Basso remained a free agent until 31 January 2011, when he joined Premier League side Wolverhampton Wanderers on a short-term contract until the end of the season, after having trained with the club for two weeks. Following the end of his contract at Wolves, Basso was a free agent for a short while before moving to Hull City on a one-year contract, with the option of a second in the club's favour, after a successful trial. He made his debut on 9 August 2011 at the KC Stadium in a 0–2 defeat by Macclesfield Town in the League Cup. He made his league debut on 20 August 2011 at the KC Stadium in a 0–1 defeat by Crystal Palace. He played for F.C. United of Manchester in the second half of their pre-season friendly versus Hereford F.C. at Broadhurst Park on Saturday 23 July 2016, but eventually he went on to sign for Truro City in August.

In December 2016, having been released by Truro City, Basso joined F.C. United of Manchester. He left the club in March 2017 to join Hartlepool United as a goalkeeper coach.

In August 2017 he rejoined FC United as goalkeeping cover. and also played for Radcliffe Borough

Coaching career
On 21 March 2017, Basso joined Hartlepool United as a goalkeeper coach. At the end of the season, Basso left the club.

Basso then joined Nuneaton Borough on 2 August 2018 as goalkeeper coach, but was also registered as a player. He was at the club until 6 February 2019, when he joined Grantham Town, also as a goalkeeper coach.
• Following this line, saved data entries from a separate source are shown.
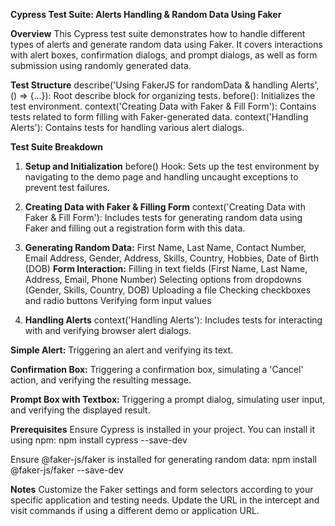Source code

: **Cypress Test Suite: Alerts Handling & Random Data Using Faker**

**Overview**
This Cypress test suite demonstrates how to handle different types of alerts and generate random data using Faker. It covers interactions with alert boxes, confirmation dialogs, and 
prompt dialogs, as well as form submission using randomly generated data.

**Test Structure**
describe('Using FakerJS for randomData & handling Alerts', () => {...}): Root describe block for organizing tests.
before(): Initializes the test environment.
context('Creating Data with Faker & Fill Form'): Contains tests related to form filling with Faker-generated data.
context('Handling Alerts'): Contains tests for handling various alert dialogs.

**Test Suite Breakdown**

1. **Setup and Initialization**
before() Hook: Sets up the test environment by navigating to the demo page and handling uncaught exceptions to prevent test failures.

2. **Creating Data with Faker & Filling Form**
context('Creating Data with Faker & Fill Form'): Includes tests for generating random data using Faker and filling out a registration form with this data.

3. **Generating Random Data:**
First Name, Last Name, Contact Number, Email Address, Gender, Address, Skills, Country, Hobbies, Date of Birth (DOB)
**Form Interaction:**
Filling in text fields (First Name, Last Name, Address, Email, Phone Number)
Selecting options from dropdowns (Gender, Skills, Country, DOB)
Uploading a file
Checking checkboxes and radio buttons
Verifying form input values

5. **Handling Alerts**
context('Handling Alerts'): Includes tests for interacting with and verifying browser alert dialogs.

**Simple Alert:**
Triggering an alert and verifying its text.

**Confirmation Box:**
Triggering a confirmation box, simulating a 'Cancel' action, and verifying the resulting message.

**Prompt Box with Textbox:**
Triggering a prompt dialog, simulating user input, and verifying the displayed result.

**Prerequisites**
Ensure Cypress is installed in your project. 
You can install it using npm:
npm install cypress --save-dev

Ensure @faker-js/faker is installed for generating random data:
npm install @faker-js/faker --save-dev

**Notes**
Customize the Faker settings and form selectors according to your specific application and testing needs.
Update the URL in the intercept and visit commands if using a different demo or application URL.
On the 25 June 2021, he was appointed the new first team goalkeeper coach at Sheffield Wednesday.

Personal life
Basso is a devout Christian.

References

External links

1975 births
Living people
People from Jundiaí
Brazilian footballers
Association football goalkeepers
Associação Atlética Ponte Preta players
Club Athletico Paranaense players
St Albans City F.C. players
Woking F.C. players
Bristol City F.C. players
Wolverhampton Wanderers F.C. players
Hull City A.F.C. players
English Football League players
Expatriate footballers in England
Brazilian expatriate sportspeople in England
F.C. United of Manchester players
Radcliffe F.C. players
Nuneaton Borough F.C. players
Hartlepool United F.C. non-playing staff
Association football goalkeeping coaches
Footballers from São Paulo (state)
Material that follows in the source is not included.